Taxpayers’ money should instead go to huge research and development projects that will lead to 10x benefits for the public at large. Space investment is an area where there could be knowledge and technology spillovers that will lead to novel concepts in transportation if not, air travel. Over the last 500 years, homo sapiens have conquered and extract from the planet like no other before us. Earth is a planet of finite resource and 10+ billion people means that we will reach capacity, exploration on other planets is inevitable. We need to leapfrog our constrained way of thinking and aim for the moonshot of all infrastructure projects.

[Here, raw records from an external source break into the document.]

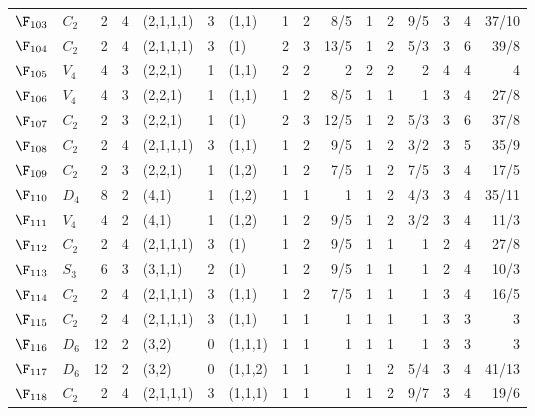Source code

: \begin{landscape}
{\begin{longtable}{@{}l l r r l r l rrr rrr rrr@{}}
\addlinespace[3pt]
\textbf{$\F_{103}$} & $C_{2}$ & 2 & 4 & (2,1,1,1) & 3 & (1,1) & 1 & 2 & 8/5 & 1 & 2 & 9/5 & 3 & 4 & 37/10 \\
\addlinespace[3pt]
\textbf{$\F_{104}$} & $C_{2}$ & 2 & 4 & (2,1,1,1) & 3 & (1) & 2 & 3 & 13/5 & 1 & 2 & 5/3 & 3 & 6 & 39/8 \\
\addlinespace[3pt]
\textbf{$\F_{105}$} & $V_{4}$ & 4 & 3 & (2,2,1) & 1 & (1,1) & 2 & 2 & 2 & 2 & 2 & 2 & 4 & 4 & 4 \\
\addlinespace[3pt]
\textbf{$\F_{106}$} & $V_{4}$ & 4 & 3 & (2,2,1) & 1 & (1,1) & 1 & 2 & 8/5 & 1 & 1 & 1 & 3 & 4 & 27/8 \\
\addlinespace[3pt]
\textbf{$\F_{107}$} & $C_{2}$ & 2 & 3 & (2,2,1) & 1 & (1) & 2 & 3 & 12/5 & 1 & 2 & 5/3 & 3 & 6 & 37/8 \\
\addlinespace[3pt]
\textbf{$\F_{108}$} & $C_{2}$ & 2 & 4 & (2,1,1,1) & 3 & (1,1) & 1 & 2 & 9/5 & 1 & 2 & 3/2 & 3 & 5 & 35/9 \\
\addlinespace[3pt]
\textbf{$\F_{109}$} & $C_{2}$ & 2 & 3 & (2,2,1) & 1 & (1,2) & 1 & 2 & 7/5 & 1 & 2 & 7/5 & 3 & 4 & 17/5 \\
\addlinespace[3pt]
\textbf{$\F_{110}$} & $D_{4}$ & 8 & 2 & (4,1) & 1 & (1,2) & 1 & 1 & 1 & 1 & 2 & 4/3 & 3 & 4 & 35/11 \\
\addlinespace[3pt]
\textbf{$\F_{111}$} & $V_{4}$ & 4 & 2 & (4,1) & 1 & (1,2) & 1 & 2 & 9/5 & 1 & 2 & 3/2 & 3 & 4 & 11/3 \\
\addlinespace[3pt]
\textbf{$\F_{112}$} & $C_{2}$ & 2 & 4 & (2,1,1,1) & 3 & (1) & 1 & 2 & 9/5 & 1 & 1 & 1 & 2 & 4 & 27/8 \\
\addlinespace[3pt]
\textbf{$\F_{113}$} & $S_{3}$ & 6 & 3 & (3,1,1) & 2 & (1) & 1 & 2 & 9/5 & 1 & 1 & 1 & 2 & 4 & 10/3 \\
\addlinespace[3pt]
\textbf{$\F_{114}$} & $C_{2}$ & 2 & 4 & (2,1,1,1) & 3 & (1,1) & 1 & 2 & 7/5 & 1 & 1 & 1 & 3 & 4 & 16/5 \\
\addlinespace[3pt]
\textbf{$\F_{115}$} & $C_{2}$ & 2 & 4 & (2,1,1,1) & 3 & (1,1) & 1 & 1 & 1 & 1 & 1 & 1 & 3 & 3 & 3 \\
\addlinespace[3pt]
\textbf{$\F_{116}$} & $D_{6}$ & 12 & 2 & (3,2) & 0 & (1,1,1) & 1 & 1 & 1 & 1 & 1 & 1 & 3 & 3 & 3 \\
\addlinespace[3pt]
\textbf{$\F_{117}$} & $D_{6}$ & 12 & 2 & (3,2) & 0 & (1,1,2) & 1 & 1 & 1 & 1 & 2 & 5/4 & 3 & 4 & 41/13 \\
\addlinespace[3pt]
\textbf{$\F_{118}$} & $C_{2}$ & 2 & 4 & (2,1,1,1) & 3 & (1,1,1) & 1 & 1 & 1 & 1 & 2 & 9/7 & 3 & 4 & 19/6 \\

\end{longtable}}
\end{landscape}
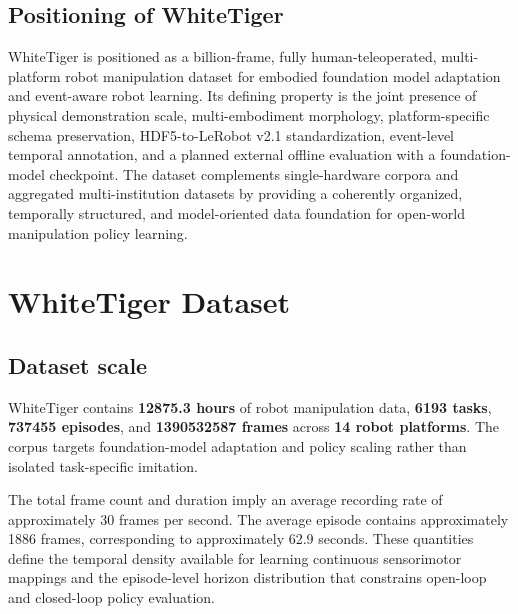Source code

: \subsection{Positioning of WhiteTiger}

WhiteTiger is positioned as a billion-frame, fully human-teleoperated, multi-platform robot manipulation dataset for embodied foundation model adaptation and event-aware robot learning. Its defining property is the joint presence of physical demonstration scale, multi-embodiment morphology, platform-specific schema preservation, HDF5-to-LeRobot v2.1 standardization, event-level temporal annotation, and a planned external offline evaluation with a foundation-model checkpoint. The dataset complements single-hardware corpora and aggregated multi-institution datasets by providing a coherently organized, temporally structured, and model-oriented data foundation for open-world manipulation policy learning.

\section{WhiteTiger Dataset}

\subsection{Dataset scale}

WhiteTiger contains \textbf{12875.3 hours} of robot manipulation data, \textbf{6193 tasks}, \textbf{737455 episodes}, and \textbf{1390532587 frames} across \textbf{14 robot platforms}. The corpus targets foundation-model adaptation and policy scaling rather than isolated task-specific imitation.

The total frame count and duration imply an average recording rate of approximately 30 frames per second. The average episode contains approximately 1886 frames, corresponding to approximately 62.9 seconds. These quantities define the temporal density available for learning continuous sensorimotor mappings and the episode-level horizon distribution that constrains open-loop and closed-loop policy evaluation.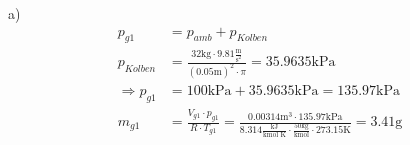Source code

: a) 
\begin{align*}
    p_{g1} &= p_{amb} + p_{Kolben} \\
    p_{Kolben} &= \frac{32 \text{kg} \cdot 9.81 \frac{\text{m}}{\text{s}^2}}{(0.05 \text{m})^2 \cdot \pi} = 35.9635 \text{kPa} \\
    \Rightarrow p_{g1} &= 100 \text{kPa} + 35.9635 \text{kPa} = 135.97 \text{kPa} \\
    m_{g1} &= \frac{V_{g1} \cdot p_{g1}}{R \cdot T_{g1}} = \frac{0.00314 \text{m}^3 \cdot 135.97 \text{kPa}}{8.314 \frac{\text{kJ}}{\text{kmol K}} \cdot \frac{50 \text{kg}}{\text{kmol}} \cdot 273.15 \text{K}} = 3.41 \text{g}
\end{align*}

These are some missions that I’m deeply passionate about. For some of them, I have some clear ideas and goals on how I’d address and attempt to solve — particularly the first three, where I’ve made an earnest start through various initiatives. Others, I would like you to think deeply about how you would solve them. I want us all to be problem solvers and to collaborate together. It will be a fun and long journey as we work together to figure out how to solve these missions impossible. Let’s make it possible. Let’s start.

P.S Regarding collaborators — I’m not the easiest person to work with and what I look for in somebody is:

(1) the ability to get things done or make things happen

(2) craziness or an all-in risk taking mentality

(3) creativity or the ability to learn really quickly and come up with new ideas and solutions.